69.      Na primeira (decisão da autoridade judiciária de execução), as falhas traduzem‑se num risco cujo alcance deve ser verificado no caso concreto; daí a necessidade de o tribunal de execução ter em conta as circunstâncias específicas do processo que lhe foi submetido.

70.      Na segunda (intervenção do Conselho Europeu), não se trata já do risco, mas sim da violação consumada dos valores referidos no artigo 2.o TUE, cuja consequência consiste na inaplicação, de modo geral, da decisão‑quadro.

71.      Não se trata apenas de que num caso esteja em causa o risco da violação de direitos e no outro a violação dos princípios enunciados no artigo 2.o TUE. Mais precisamente, no primeiro caso, trata‑se de falhas sistémicas ou generalizadas constatadas num sistema de garantia de direitos que, devido a essas falhas, não funciona do modo pretendido pela própria ordem jurídica. Em contrapartida, no segundo, o que ocorre é o próprio desaparecimento das condições em que um sistema judiciário é suscetível de proteger os princípios do Estado de direito enunciados no artigo 2.o TUE.

72.      Em meu entender, as falhas sistémicas ou generalizadas que se possam constatar relativamente à independência dos tribunais polacos não os privam do seu caráter de órgãos jurisdicionais. Conservam esse caráter (28), mesmo que a independência do poder judicial, entendido como um conjunto de órgãos que exercem a função jurisdicional, esteja ameaçado por estruturas governamentais (ou até mesmo pelo exercício anormal das funções disciplinares). A verificação dessas falhas, por mais graves que sejam, não pode destituí‑los desse caráter jurisdicional (29).

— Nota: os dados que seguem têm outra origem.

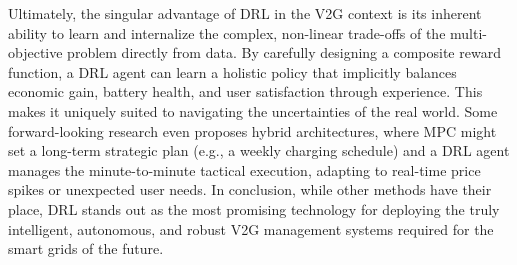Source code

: Ultimately, the singular advantage of DRL in the V2G context is its inherent ability to learn and internalize the complex, non-linear trade-offs of the multi-objective problem directly from data. By carefully designing a composite reward function, a DRL agent can learn a holistic policy that implicitly balances economic gain, battery health, and user satisfaction through experience. This makes it uniquely suited to navigating the uncertainties of the real world. Some forward-looking research even proposes hybrid architectures, where MPC might set a long-term strategic plan (e.g., a weekly charging schedule) and a DRL agent manages the minute-to-minute tactical execution, adapting to real-time price spikes or unexpected user needs. In conclusion, while other methods have their place, DRL stands out as the most promising technology for deploying the truly intelligent, autonomous, and robust V2G management systems required for the smart grids of the future.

73.      É certo que tais falhas sistémicas ou generalizadas podem ter uma gravidade tal que seja inevitável que se suscitem sérias dúvidas quanto ao respeito dos direitos fundamentais no Estado‑Membro de emissão. Poderá ser esse o caso se o regime disciplinar dos magistrados polacos for utilizado, em detrimento da sua independência, como uma ameaça permanente para obter a sua submissão ao poder executivo, quer confiando a sua aplicação a órgãos, mesmo que jurisdicionais, sem as garantias devidas (30), quer utilizando a via disciplinar para punir atuações jurisdicionais perfeitamente legítimas (31).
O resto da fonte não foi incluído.